» Stored dataset items:
Segment Open

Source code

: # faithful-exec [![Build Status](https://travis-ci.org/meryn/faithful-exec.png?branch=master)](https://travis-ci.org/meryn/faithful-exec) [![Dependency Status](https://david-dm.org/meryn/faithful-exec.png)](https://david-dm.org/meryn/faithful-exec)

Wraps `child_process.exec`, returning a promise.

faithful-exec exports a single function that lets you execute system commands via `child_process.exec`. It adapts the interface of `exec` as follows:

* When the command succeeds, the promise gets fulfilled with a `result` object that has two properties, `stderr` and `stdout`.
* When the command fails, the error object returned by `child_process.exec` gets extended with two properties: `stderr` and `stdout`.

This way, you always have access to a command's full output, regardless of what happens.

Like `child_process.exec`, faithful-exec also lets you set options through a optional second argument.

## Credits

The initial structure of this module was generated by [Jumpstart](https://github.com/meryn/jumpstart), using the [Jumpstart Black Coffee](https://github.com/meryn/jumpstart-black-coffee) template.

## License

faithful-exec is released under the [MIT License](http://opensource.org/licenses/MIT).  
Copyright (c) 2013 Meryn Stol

Segment Closed

» Work item:
The task calls for each record to be returned verbatim.

» Expected answer:
Source code

: # faithful-exec [![Build Status](https://travis-ci.org/meryn/faithful-exec.png?branch=master)](https://travis-ci.org/meryn/faithful-exec) [![Dependency Status](https://david-dm.org/meryn/faithful-exec.png)](https://david-dm.org/meryn/faithful-exec)

Wraps `child_process.exec`, returning a promise.

faithful-exec exports a single function that lets you execute system commands via `child_process.exec`. It adapts the interface of `exec` as follows:

* When the command succeeds, the promise gets fulfilled with a `result` object that has two properties, `stderr` and `stdout`.
* When the command fails, the error object returned by `child_process.exec` gets extended with two properties: `stderr` and `stdout`.

This way, you always have access to a command's full output, regardless of what happens.

Like `child_process.exec`, faithful-exec also lets you set options through a optional second argument.

## Credits

The initial structure of this module was generated by [Jumpstart](https://github.com/meryn/jumpstart), using the [Jumpstart Black Coffee](https://github.com/meryn/jumpstart-black-coffee) template.

## License

faithful-exec is released under the [MIT License](http://opensource.org/licenses/MIT).  
Copyright (c) 2013 Meryn Stol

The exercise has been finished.